Columbia: The Knights of Columbus expanded to Mexico in 1905 and spread across the country with thousands of members. What role did the Knights play during the Cristero War?
Jean Meyer: What is important is that some of the young leaders of the National League for the Defense of Religious Liberty in Mexico were Knights of Columbus and had contact with the members in the United States. That was very important for what we can call a second front: the political fight in the United States.
The Knights in the United States provided support in a hundred different ways, including organizing material support for the Mexican refugees, publishing articles and political lobbying.
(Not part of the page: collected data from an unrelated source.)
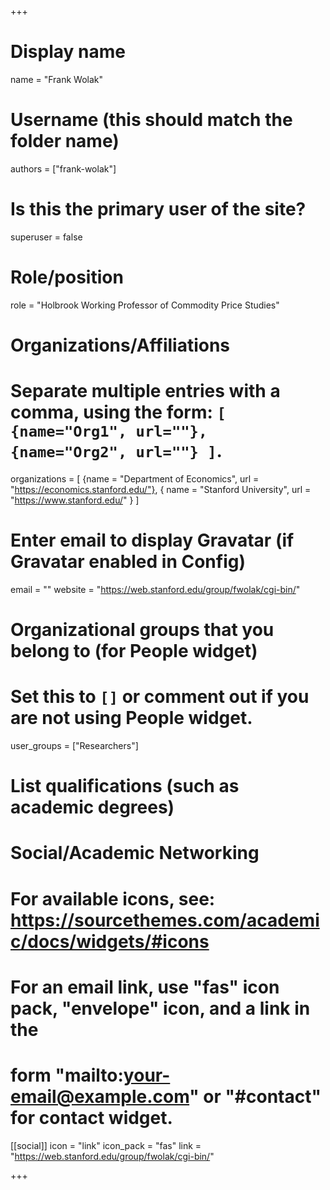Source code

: +++
# Display name
name = "Frank Wolak"

# Username (this should match the folder name)
authors = ["frank-wolak"]

# Is this the primary user of the site?
superuser = false

# Role/position
role = "Holbrook Working Professor of Commodity Price Studies"

# Organizations/Affiliations
#   Separate multiple entries with a comma, using the form: `[ {name="Org1", url=""}, {name="Org2", url=""} ]`.
organizations = [ {name = "Department of Economics", url = "https://economics.stanford.edu/"},
{ name = "Stanford University", url = "https://www.stanford.edu/" } ]

# Enter email to display Gravatar (if Gravatar enabled in Config)
email = ""
website = "https://web.stanford.edu/group/fwolak/cgi-bin/"

# Organizational groups that you belong to (for People widget)
#   Set this to `[]` or comment out if you are not using People widget.
user_groups = ["Researchers"]

# List qualifications (such as academic degrees)

# Social/Academic Networking
# For available icons, see: https://sourcethemes.com/academic/docs/widgets/#icons
#   For an email link, use "fas" icon pack, "envelope" icon, and a link in the
#   form "mailto:your-email@example.com" or "#contact" for contact widget.

[[social]]
  icon = "link"
  icon_pack = "fas"
  link = "https://web.stanford.edu/group/fwolak/cgi-bin/"

+++

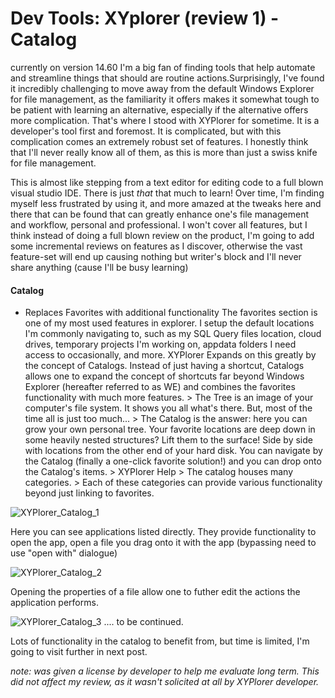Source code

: # Dev Tools: XYplorer (review 1) - Catalog


currently on version 14.60 I&#39;m a big fan of finding tools that help automate and streamline things that should are routine actions.Surprisingly, I&#39;ve found it incredibly challenging to move away from the default Windows Explorer for file management, as the familiarity it offers makes it somewhat tough to be patient with learning an alternative, especially if the alternative offers more complication. That&#39;s where I stood with XYPlorer for sometime. It is a developer&#39;s tool first and foremost. It is complicated, but with this complication comes an extremely robust set of features. I honestly think that I&#39;ll never really know all of them, as this is more than just a swiss knife for file management.

This is almost like stepping from a text editor for editing code to a full blown visual studio IDE. There is just _that_ that much to learn! Over time, I&#39;m finding myself less frustrated by using it, and more amazed at the tweaks here and there that can be found that can greatly enhance one&#39;s file management and workflow, personal and professional. I won&#39;t cover all features, but I think instead of doing a full blown review on the product, I&#39;m going to add some incremental reviews on features as I discover, otherwise the vast feature-set will end up causing nothing but writer&#39;s block and I&#39;ll never share anything (cause I&#39;ll be busy learning)

#### Catalog

*   Replaces Favorites with additional functionality The favorites section is one of my most used features in explorer. I setup the default locations I&#39;m commonly navigating to, such as my SQL Query files location, cloud drives, temporary projects I&#39;m working on, appdata folders I need access to occasionally, and more. XYPlorer Expands on this greatly by the concept of Catalogs. Instead of just having a shortcut, Catalogs allows one to expand the concept of shortcuts far beyond Windows Explorer (hereafter referred to as WE) and combines the favorites functionality with much more features.
&gt; The Tree is an image of your computer&#39;s file system. It shows you all what&#39;s there. But, most of the time all is just too much...
&gt; The Catalog is the answer: here you can grow your own personal tree. Your favorite locations are deep down in some heavily nested structures? Lift them to the surface! Side by side with locations from the other end of your hard disk. You can navigate by the Catalog (finally a one-click favorite solution!) and you can drop onto the Catalog&#39;s items.
&gt; XYPlorer Help
&gt; The catalog houses many categories.
&gt; Each of these categories can provide various functionality beyond just linking to favorites.

![XYPlorer_Catalog_1](/images/XYPlorer_Catalog_1_ivnxvh.png)

Here you can see applications listed directly. They provide functionality to open the app, open a file you drag onto it with the app (bypassing need to use &#34;open with&#34; dialogue)

![XYPlorer_Catalog_2](/images/XYPlorer_Catalog_2_ylgmef.png)

Opening the properties of a file allow one to futher edit the actions the application performs.

![XYPlorer_Catalog_3](/images/XYPlorer_Catalog_3_-_sublime_properties_n9fnlb.png)
 .... to be continued.

Lots of functionality in the catalog to benefit from, but time is limited, I&#39;m going to visit further in next post.

_note: was given a license by developer to help me evaluate long term. This did not affect my review, as it wasn&#39;t solicited at all by XYPlorer developer._


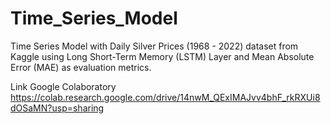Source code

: # Time_Series_Model
Time Series Model with Daily Silver Prices (1968 - 2022) dataset from Kaggle using Long Short-Term Memory (LSTM) Layer and Mean Absolute Error (MAE) as evaluation metrics.

Link Google Colaboratory
https://colab.research.google.com/drive/14nwM_QExIMAJvv4bhF_rkRXUi8dOSaMN?usp=sharing

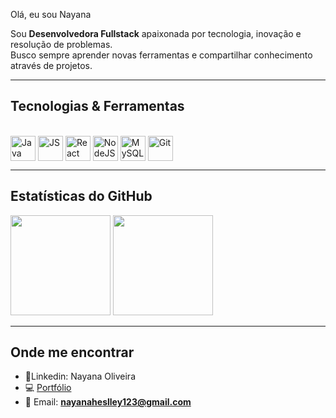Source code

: Olá, eu sou Nayana

Sou **Desenvolvedora Fullstack** apaixonada por tecnologia, inovação e resolução de problemas.  
Busco sempre aprender novas ferramentas e compartilhar conhecimento através de projetos. 

---

## Tecnologias & Ferramentas
<div style="display: inline_block"><br>
  <img align="center" alt="Java" height="40" width="40" src="https://cdn.jsdelivr.net/gh/devicons/devicon/icons/java/java-original.svg">
  <img align="center" alt="JS" height="40" width="40" src="https://cdn.jsdelivr.net/gh/devicons/devicon/icons/javascript/javascript-original.svg">
  <img align="center" alt="React" height="40" width="40" src="https://cdn.jsdelivr.net/gh/devicons/devicon/icons/react/react-original.svg">
  <img align="center" alt="NodeJS" height="40" width="40" src="https://cdn.jsdelivr.net/gh/devicons/devicon/icons/nodejs/nodejs-original.svg">
  <img align="center" alt="MySQL" height="40" width="40" src="https://cdn.jsdelivr.net/gh/devicons/devicon/icons/mysql/mysql-original.svg">
  <img align="center" alt="Git" height="40" width="40" src="https://cdn.jsdelivr.net/gh/devicons/devicon/icons/git/git-original.svg">
</div>

---

## Estatísticas do GitHub
<div>
  <img height="160em" src="https://github-readme-stats.vercel.app/api?username=Nayana-Oliveira&show_icons=true&theme=tokyonight&include_all_commits=true&count_private=true"/>
  <img height="160em" src="https://github-readme-stats.vercel.app/api/top-langs/?username=Nayana-Oliveira&layout=compact&langs_count=7&theme=tokyonight"/>
</div>

---

## Onde me encontrar
- 💼Linkedin: Nayana Oliveira
- 💻 [Portfólio](https://seusite.com)  
- 📧 Email: **nayanaheslley123@gmail.com**
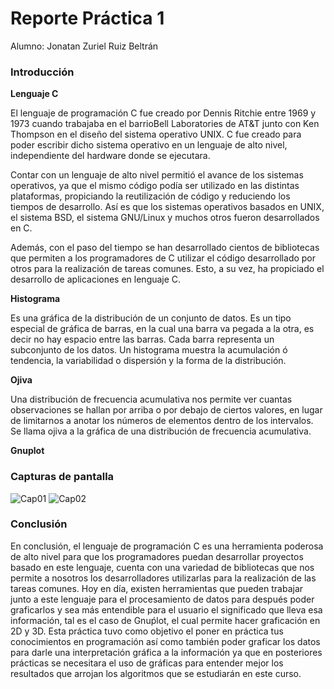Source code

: # Reporte Práctica 1

Alumno: Jonatan Zuriel Ruiz Beltrán

### Introducción

**Lenguaje C**

El lenguaje de programación C fue creado por Dennis Ritchie entre 1969 y 1973 cuando trabajaba en el barrioBell Laboratories de AT&T junto con Ken Thompson en el diseño del sistema operativo UNIX. C fue creado para poder escribir dicho sistema operativo en un lenguaje de alto nivel, independiente del hardware donde se ejecutara.

Contar con un lenguaje de alto nivel permitió el avance de los sistemas operativos, ya que el mismo código podía ser utilizado en las distintas plataformas, propiciando la reutilización de código y reduciendo los tiempos de desarrollo. Así es que los sistemas operativos basados en UNIX, el sistema BSD, el sistema GNU/Linux y muchos otros fueron desarrollados en C.

Además, con el paso del tiempo se han desarrollado cientos de bibliotecas que permiten a los programadores de C utilizar el código desarrollado por otros para la realización de tareas comunes. Esto, a su vez, ha propiciado el desarrollo de aplicaciones en lenguaje C. 


__Histograma__

Es una gráfica de la distribución de un conjunto  de  datos. Es un tipo especial de gráfica de barras, en la cual una barra va pegada a la otra, es decir no hay espacio entre las barras. Cada barra representa un subconjunto de los datos. Un histograma muestra la acumulación ó tendencia, la variabilidad o dispersión y la forma de la distribución.

__Ojiva__

Una distribución de frecuencia acumulativa nos permite ver cuantas observaciones se hallan por arriba o por debajo de ciertos valores, en lugar de limitarnos a anotar los números de elementos dentro de los intervalos. Se llama ojiva a la gráfica de una distribución de frecuencia acumulativa.

**Gnuplot**


### Capturas de pantalla

![Cap01](../assets/cap01.png)
![Cap02](../assets/cap02.png)


### Conclusión

En conclusión, el lenguaje de programación C es una herramienta poderosa de alto nivel para que los programadores puedan desarrollar proyectos basado en este lenguaje, cuenta con una variedad de bibliotecas que nos permite a nosotros los desarrolladores utilizarlas para la realización de las tareas comunes. Hoy en día, existen herramientas que pueden trabajar junto a este lenguaje para el procesamiento de datos para después poder graficarlos y sea más entendible para el usuario el significado que lleva esa información, tal es el caso de Gnuṕlot, el cual permite hacer graficación en 2D y 3D. Esta práctica tuvo como objetivo el poner en práctica tus conocimientos en programación así como también poder graficar los datos para darle una interpretación gráfica a la información ya que en posteriores prácticas se necesitara el uso de gráficas para entender mejor los resultados que arrojan los algoritmos que se estudiarán en este curso.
North American Catholics felt very deep sympathy for Mexico. They were praying for Mexico every Sunday. The violence, the war, was the thing that the American bishops couldn’t accept. The Irish War of Independence was just finishing, and the bishops told the Knights of Columbus that not one dollar or one cartridge should go to help the Mexican Cristeros. So, the Knights in the United States provided all kinds of help for refugees and for families of those left in Mexico, but not any military support.
Columbia: You have been interviewing people about this religious conflict for a couple generations. From your vantage point as a historian, what is the legacy of the Cristeros in Mexico?
Jean Meyer: For historians, it’s very interesting. It’s a strange and surprising experience. I had the chance to meet the last generation of Cristeros, men 60 years old when I interviewed them, who had been 20 years old during the war. After so many years of official silence on the part of the Church and on the part of the state, the next generation was totally ignorant of the conflict and the memory was disappearing. Twenty years later, when I asked the people about it, people didn’t know about it or weren’t interested: “Yes, my grandfather was part of it, but I don’t want to know about it.”
In Guadalajara, an enormous church is now being built as a memorial to the martyrs. In many places, it’s too late for the Cristiada to be a memory. It’s a legend — but one that is very alive. Today, people feel absolutely free to talk about that time. Many young historians, both Mexican and foreign, are investigating it more and more. Literature and movies are discovering the Catholic epic and reinforcing the interest. The subject is no longer a matter of division between Mexicans, but a chapter of the national history.